IMAGE 1 - A couple years after first-born son Don Wolfe went off to university to study psychiatry, younger brother Arthur enrolled to study economics. This was purely to satisfy his father. Words had always been held in high esteem in Arthur's eyes far more than numbers ever were so he spent much of his time holed up in the library reading. One afternoon he aided a female student with finding the poetry section and got to talking about the beauty of words. She asked him if he was a Simlish major.

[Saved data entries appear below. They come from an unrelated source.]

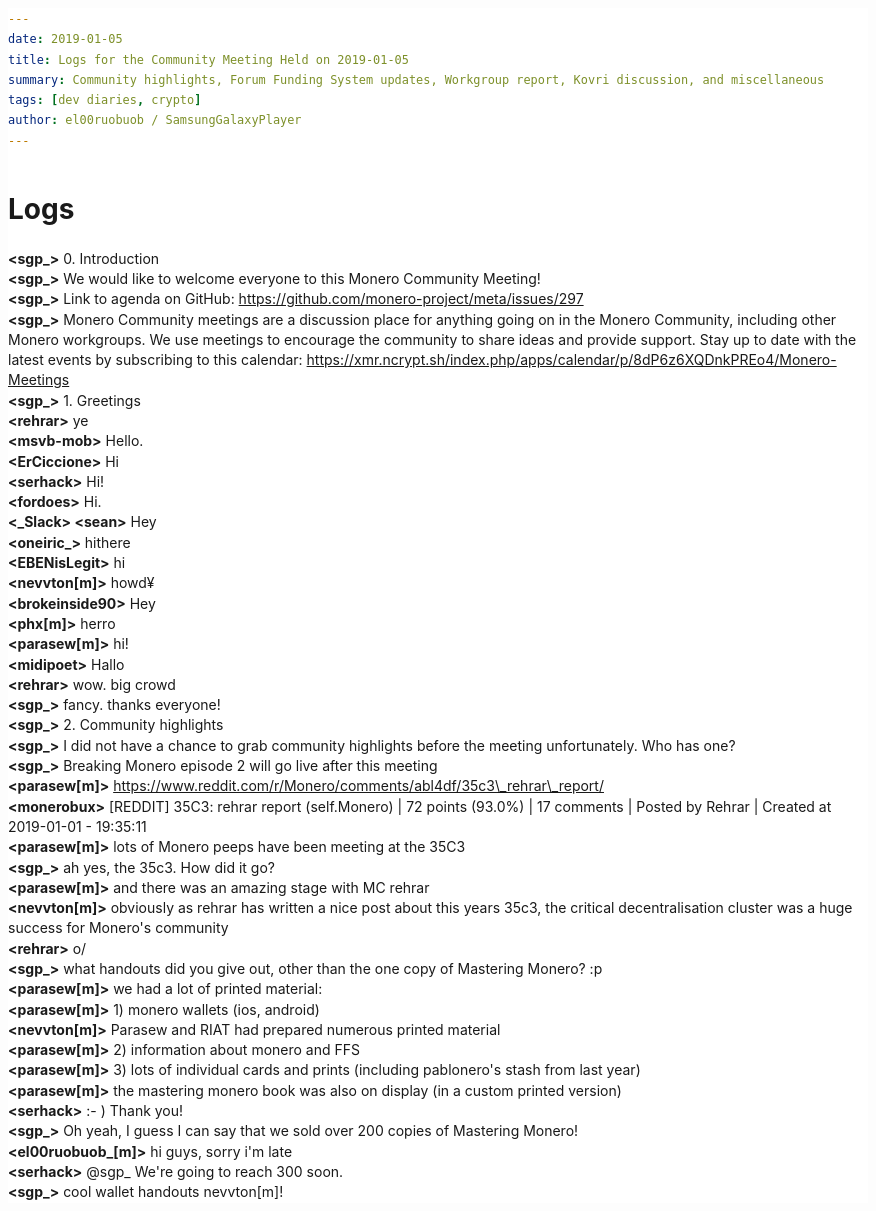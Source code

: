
 ```yaml
---
date: 2019-01-05
title: Logs for the Community Meeting Held on 2019-01-05
summary: Community highlights, Forum Funding System updates, Workgroup report, Kovri discussion, and miscellaneous
tags: [dev diaries, crypto]
author: el00ruobuob / SamsungGalaxyPlayer
---
```


# Logs  

**\<sgp\_>** 0. Introduction  
**\<sgp\_>** We would like to welcome everyone to this Monero Community Meeting!  
**\<sgp\_>** Link to agenda on GitHub: https://github.com/monero-project/meta/issues/297  
**\<sgp\_>** Monero Community meetings are a discussion place for anything going on in the Monero Community, including other Monero workgroups. We use meetings to encourage the community to share ideas and provide support. Stay up to date with the latest events by subscribing to this calendar: https://xmr.ncrypt.sh/index.php/apps/calendar/p/8dP6z6XQDnkPREo4/Monero-Meetings  
**\<sgp\_>** 1. Greetings  
**\<rehrar>** ye  
**\<msvb-mob>** Hello.  
**\<ErCiccione>** Hi  
**\<serhack>** Hi!  
**\<fordoes>** Hi.  
**\<\_Slack> \<sean>** Hey  
**\<oneiric\_>** hithere  
**\<EBENisLegit>** hi  
**\<nevvton[m]>** howd¥  
**\<brokeinside90>** Hey  
**\<phx[m]>** herro  
**\<parasew[m]>** hi!  
**\<midipoet>** Hallo  
**\<rehrar>** wow. big crowd  
**\<sgp\_>** fancy. thanks everyone!  
**\<sgp\_>** 2. Community highlights  
**\<sgp\_>** I did not have a chance to grab community highlights before the meeting unfortunately. Who has one?  
**\<sgp\_>** Breaking Monero episode 2 will go live after this meeting  
**\<parasew[m]>** https://www.reddit.com/r/Monero/comments/abl4df/35c3\_rehrar\_report/  
**\<monerobux>** [REDDIT] 35C3: rehrar report (self.Monero) | 72 points (93.0%) | 17 comments | Posted by Rehrar | Created at 2019-01-01 - 19:35:11  
**\<parasew[m]>** lots of Monero peeps have been meeting at the 35C3  
**\<sgp\_>** ah yes, the 35c3. How did it go?  
**\<parasew[m]>** and there was an amazing stage with MC rehrar  
**\<nevvton[m]>** obviously as rehrar has written a nice post about this years 35c3, the critical decentralisation cluster was a huge success for Monero's community  
**\<rehrar>** o/  
**\<sgp\_>** what handouts did you give out, other than the one copy of Mastering Monero? :p  
**\<parasew[m]>** we had a lot of printed material:  
**\<parasew[m]>** 1) monero wallets (ios, android)  
**\<nevvton[m]>** Parasew and RIAT had prepared numerous printed material  
**\<parasew[m]>** 2) information about monero and FFS  
**\<parasew[m]>** 3) lots of individual cards and prints (including pablonero's stash from last year)  
**\<parasew[m]>** the mastering monero book was also on display (in a custom printed version)  
**\<serhack>** :- ) Thank you!  
**\<sgp\_>** Oh yeah, I guess I can say that we sold over 200 copies of Mastering Monero!  
**\<el00ruobuob\_[m]>** hi guys, sorry i'm late  
**\<serhack>** @sgp\_ We're going to reach 300 soon.  
**\<sgp\_>** cool wallet handouts nevvton[m]!  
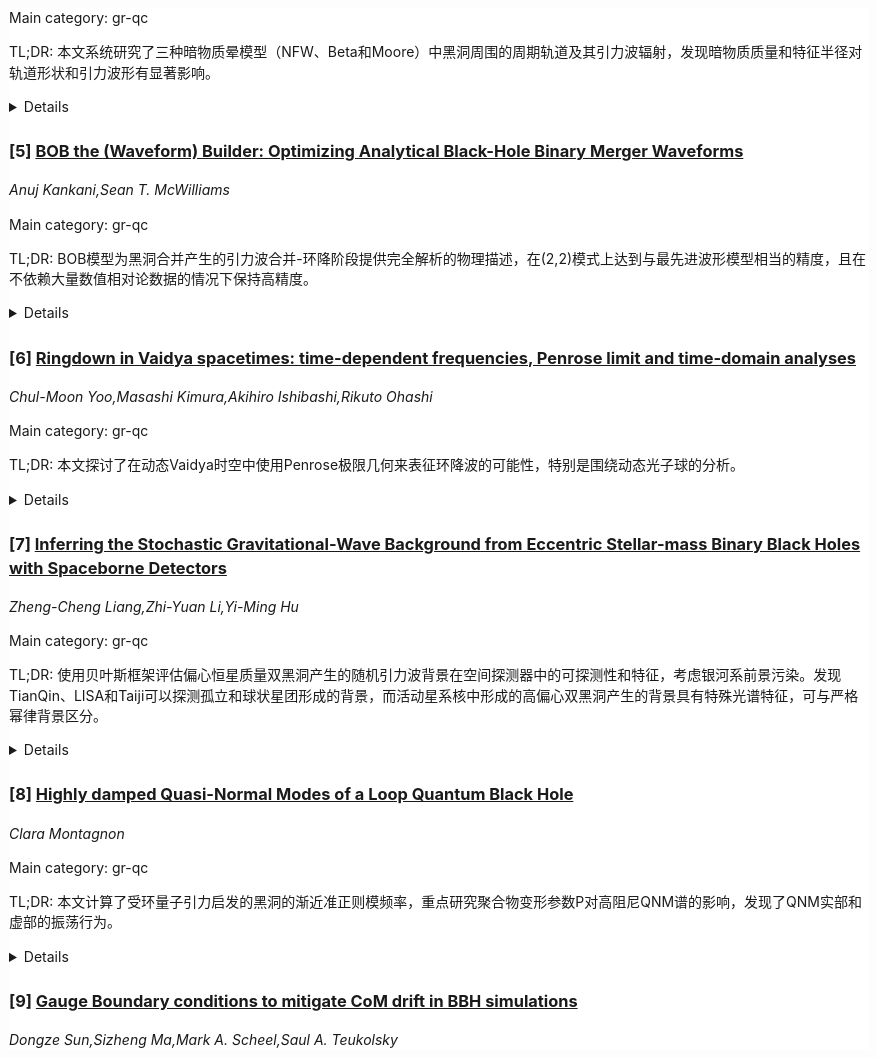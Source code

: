 Main category: gr-qc

TL;DR: 本文系统研究了三种暗物质晕模型（NFW、Beta和Moore）中黑洞周围的周期轨道及其引力波辐射，发现暗物质质量和特征半径对轨道形状和引力波形有显著影响。


<details><summary>Details</summary></details>


### [5] [BOB the (Waveform) Builder: Optimizing Analytical Black-Hole Binary Merger Waveforms](https://arxiv.org/abs/2510.25012)
*Anuj Kankani,Sean T. McWilliams*

Main category: gr-qc

TL;DR: BOB模型为黑洞合并产生的引力波合并-环降阶段提供完全解析的物理描述，在(2,2)模式上达到与最先进波形模型相当的精度，且在不依赖大量数值相对论数据的情况下保持高精度。


<details><summary>Details</summary></details>


### [6] [Ringdown in Vaidya spacetimes: time-dependent frequencies, Penrose limit and time-domain analyses](https://arxiv.org/abs/2510.25062)
*Chul-Moon Yoo,Masashi Kimura,Akihiro Ishibashi,Rikuto Ohashi*

Main category: gr-qc

TL;DR: 本文探讨了在动态Vaidya时空中使用Penrose极限几何来表征环降波的可能性，特别是围绕动态光子球的分析。


<details><summary>Details</summary></details>


### [7] [Inferring the Stochastic Gravitational-Wave Background from Eccentric Stellar-mass Binary Black Holes with Spaceborne Detectors](https://arxiv.org/abs/2510.25353)
*Zheng-Cheng Liang,Zhi-Yuan Li,Yi-Ming Hu*

Main category: gr-qc

TL;DR: 使用贝叶斯框架评估偏心恒星质量双黑洞产生的随机引力波背景在空间探测器中的可探测性和特征，考虑银河系前景污染。发现TianQin、LISA和Taiji可以探测孤立和球状星团形成的背景，而活动星系核中形成的高偏心双黑洞产生的背景具有特殊光谱特征，可与严格幂律背景区分。


<details><summary>Details</summary></details>


### [8] [Highly damped Quasi-Normal Modes of a Loop Quantum Black Hole](https://arxiv.org/abs/2510.25397)
*Clara Montagnon*

Main category: gr-qc

TL;DR: 本文计算了受环量子引力启发的黑洞的渐近准正则模频率，重点研究聚合物变形参数P对高阻尼QNM谱的影响，发现了QNM实部和虚部的振荡行为。


<details><summary>Details</summary></details>


### [9] [Gauge Boundary conditions to mitigate CoM drift in BBH simulations](https://arxiv.org/abs/2510.25465)
*Dongze Sun,Sizheng Ma,Mark A. Scheel,Saul A. Teukolsky*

ARTHUR: (bitterly) No, I'm in economics. In a few years I"ll be counting the coins of others, piling it up, hiding it in safe, filthy little bundles. That'll be my profession. SALLY: Don't be such a snob about money! Lawyers make money. Doctors make money too. ARTHUR: But their days aren't spent COUNTING money. SALLY: (laughing) I wonder. (Then, slyly) I understand your point that numbers aren't as noble as words. Numbers are quite useless. By the way, we had SIX inches of snow but it's above THIRTY-TWO degrees so it won't stick for long. But the ground is still treacherous and I've got to make my way to a THREE o'clock lecture in FIFTEEN minutes without breaking my FOUR limbs or my grade is going to plummet to ZERO."
IMAGE 2 - Arthur blinked at her. Then he walked and talked with her straight out of the library doors after she had checked out her book. He reasoned he had to make sure she didn't take a tumble.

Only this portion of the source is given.